André Kertész
[Photographer, b. 1894, Budapest, Hungary, d. 1985, New York.]

 Look, if you want to learn how to write, you study the alphabet and exercise every day. And in the end you have a very beautiful alphabet. But what are you expressing with the alphabet? Perfect technique but expressing nothing. This is what I call “calligraphic photographs á l’americaine.” 

Henry Adams
[Writer and historian, b. 1838, Boston, Massachusetts, d. 1918, Washington, D.C..]

 We sit in our native house, receiving visits, watching what goes on among the natives of the village, firing off our Kodaks at everything worth taking; but remember the photograph takes all the color, life and charm out of the tropics, and leaves nothing but a conventional hardness that might as well be Scotch or Yankee for all the truth it has. (1890) 

Ansel Adams
[Photographer, b. 1902, San Francisco, d. 1984, Carmel, California.]

 You bring to photography all the pictures you have seen, the books you have read, the music you have heard, the people you have loved. 

Yousuf Karsh
[Photographer, b. 1908, Mardin, Armenia, d. 2002, Boston, Massachusetts.]

 When one sees the residuum of greatness before one’s camera, one must recognize it in a flash. There is a brief moment when all that there is in a man’s mind and soul and spirit may be reflected through his eyes, his hands, his attitude. This is the moment to record. This is the elusive “moment of truth.” 

Jo Ann Callis
[Photographer, b. 1940, Cincinnati, Ohio, lives in Los Angeles.]

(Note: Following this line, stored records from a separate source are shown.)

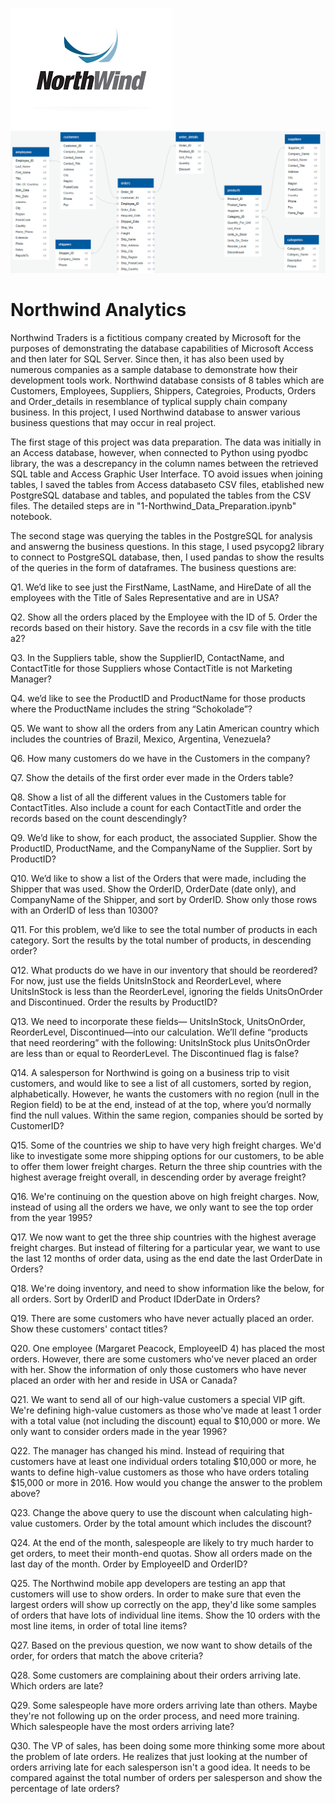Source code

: ![](assets/logo2.png)
![](assets/ERD.PNG)
# Northwind Analytics
Northwind Traders is a fictitious company created by Microsoft for the purposes of demonstrating the database capabilities of Microsoft Access and then later for SQL 
Server. Since then, it has also been used by numerous companies as a sample database to demonstrate how their development tools work. Northwind database consists of
8 tables which are Customers, Employees, Suppliers, Shippers, Categroies, Products, Orders and Order_details in resemblance of typlical supply chain company business.
In this project, I used Northwind database to answer various business questions that may occur in real project.

The first stage of this project was data preparation. The data was initially in an Access database, however, when connected to Python using pyodbc library, the was a 
descrepancy in the  column names between the retrieved SQL table and Access Graphic User Interface. TO avoid issues when joining tables, I saved the tables from Access
databaseto CSV  files, etablished new PostgreSQL database and tables, and populated the tables from the CSV files. The detailed steps are in "1-Northwind_Data_Preparation.ipynb" 
notebook.


The second stage was querying the tables in the PostgreSQL for analysis and answerng the business questions. In this stage, I used psycopg2 library to connect to PostgreSQL
database, then, I used pandas to show the results of the queries in the form of dataframes. The business questions are:

Q1. We’d like to see just the FirstName, LastName, and HireDate of all the employees with the Title of Sales Representative and are in USA?

Q2. Show all the orders placed by the Employee with the ID of 5. Order the records based on their history. Save the records in a csv file with the title a2?

Q3. In the Suppliers table, show the SupplierID, ContactName, and ContactTitle for those Suppliers whose ContactTitle is not Marketing Manager?

Q4. we’d like to see the ProductID and ProductName for those products where the ProductName includes the string “Schokolade”?

Q5. We want to show all the orders from any Latin American country which includes the countries of Brazil, Mexico, Argentina, Venezuela?

Q6. How many customers do we have in the Customers in the company?

Q7. Show the details of the first order ever made in the Orders table?

Q8. Show a list of all the different values in the Customers table for ContactTitles. Also include a count for each ContactTitle and order the records based on the count descendingly?

Q9. We’d like to show, for each product, the associated Supplier. Show the ProductID, ProductName, and the CompanyName of the Supplier. Sort by ProductID?

Q10. We’d like to show a list of the Orders that were made, including the Shipper that was used. Show the OrderID, OrderDate (date only), and CompanyName of the Shipper, and sort by OrderID. Show only those rows with an OrderID of less than 10300?

Q11. For this problem, we’d like to see the total number of products in each category. Sort the results by the total number of products, in descending order?

Q12. What products do we have in our inventory that should be reordered? For now, just use the fields UnitsInStock and ReorderLevel, where UnitsInStock is less than the ReorderLevel, ignoring the fields UnitsOnOrder and Discontinued. Order the results by ProductID?

Q13. We need to incorporate these fields— UnitsInStock, UnitsOnOrder, ReorderLevel, Discontinued—into our calculation. We’ll define “products that need reordering” with the following: UnitsInStock plus UnitsOnOrder are less than or equal to ReorderLevel. The Discontinued flag is false?

Q14. A salesperson for Northwind is going on a business trip to visit customers, and would like to see a list of all customers, sorted by region, alphabetically. However, he wants the customers with no region (null in the Region field) to be at the end, instead of at the top, where you’d normally find the null values. Within the same region, companies should be sorted by CustomerID?

Q15. Some of the countries we ship to have very high freight charges. We'd like to investigate some more shipping options for our customers, to be able to offer them lower freight charges. Return the three ship countries with the highest average freight overall, in descending order by average freight?

Q16. We're continuing on the question above on high freight charges. Now, instead of using all the orders we have, we only want to see the top order from the year 1995?

Q17. We now want to get the three ship countries with the highest average freight charges. But instead of filtering for a particular year, we want to use the last 12 months of order data, using as the end date the last OrderDate in Orders?

Q18. We're doing inventory, and need to show information like the below, for all orders. Sort by OrderID and Product IDderDate in Orders?

Q19. There are some customers who have never actually placed an order. Show these customers' contact titles?

Q20. One employee (Margaret Peacock, EmployeeID 4) has placed the most orders. However, there are some customers who've never placed an order with her. Show the information of only those customers who have never placed an order with her and reside in USA or Canada?

Q21. We want to send all of our high-value customers a special VIP gift. We're defining high-value customers as those who've made at least 1 order with a total value (not including the discount) equal to $10,000 or more. We only want to consider orders made in the year 1996?

Q22. The manager has changed his mind. Instead of requiring that customers have at least one individual orders totaling $10,000 or more, he wants to define high-value customers as those who have orders totaling $15,000 or more in 2016. How would you change the answer to the problem above?

Q23. Change the above query to use the discount when calculating high-value customers. Order by the total amount which includes the discount?

Q24. At the end of the month, salespeople are likely to try much harder to get orders, to meet their month-end quotas. Show all orders made on the last day of the month. Order by EmployeeID and OrderID?

Q25. The Northwind mobile app developers are testing an app that customers will use to show orders. In order to make sure that even the largest orders will show up correctly on the app, they'd like some samples of orders that have lots of individual line items. Show the 10 orders with the most line items, in order of total line items?

Q27. Based on the previous question, we now want to show details of the order, for orders that match the above criteria?

Q28. Some customers are complaining about their orders arriving late. Which orders are late?

Q29. Some salespeople have more orders arriving late than others. Maybe they're not following up on the order process, and need more training. Which salespeople have the most orders arriving late?

Q30. The VP of sales, has been doing some more thinking some more about the problem of late orders. He realizes that just looking at the number of orders arriving late for each salesperson isn't a good idea. It needs to be compared against the total number of orders per salesperson and show the percentage of late orders?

 I began by making pictures in interiors and about interiors—pictures about feelings, and emotions, and relations. 

Julia Margaret Cameron
[Photographer, b. 1815, Calcutta, India, d. 1879, Kalutara, Ceylon.]

 When I have had such men before my camera my whole soul has endeavored to do its duty towards them in recording faithfully the greatness of the inner as well as the features of the outer man. The photograph thus taken has been almost the embodiment of a prayer. 

Emmet Gowin
[Photographer, b. 1941, Danville, Virginia, lives in Princeton, New Jersey.]

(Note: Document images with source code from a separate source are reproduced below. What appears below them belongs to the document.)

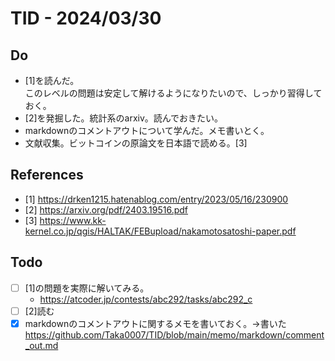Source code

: # TID - 2024/03/30

<!--
## Learnings
- 
- 
-->
## Do
- [1]を読んだ。<br>このレベルの問題は安定して解けるようになりたいので、しっかり習得しておく。<br>
- [2]を発掘した。統計系のarxiv。読んでおきたい。
- markdownのコメントアウトについて学んだ。メモ書いとく。
- 文献収集。ビットコインの原論文を日本語で読める。[3]

<!--
## Reflections & Insights
- 
- 

## Plans for Tomorrow
-->
 
  
## References
- [1] https://drken1215.hatenablog.com/entry/2023/05/16/230900
- [2] https://arxiv.org/pdf/2403.19516.pdf
- [3] https://www.kk-kernel.co.jp/qgis/HALTAK/FEBupload/nakamotosatoshi-paper.pdf

## Todo
- [ ] [1]の問題を実際に解いてみる。
  - https://atcoder.jp/contests/abc292/tasks/abc292_c
- [ ] [2]読む
- [x] markdownのコメントアウトに関するメモを書いておく。→書いた https://github.com/Taka0007/TID/blob/main/memo/markdown/comment_out.md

 The challenge of photography is to show the thing photographed so that our feelings are awakened and hidden aspects are revealed. 

W. Eugene Smith
[Photographer, b. 1918, Wichita, Kansas, d. 1978, Tucson, Arizona.]

 Most photographers seem to operate with a pane of glass between themselves and their subjects. They just can’t get inside and know the subject.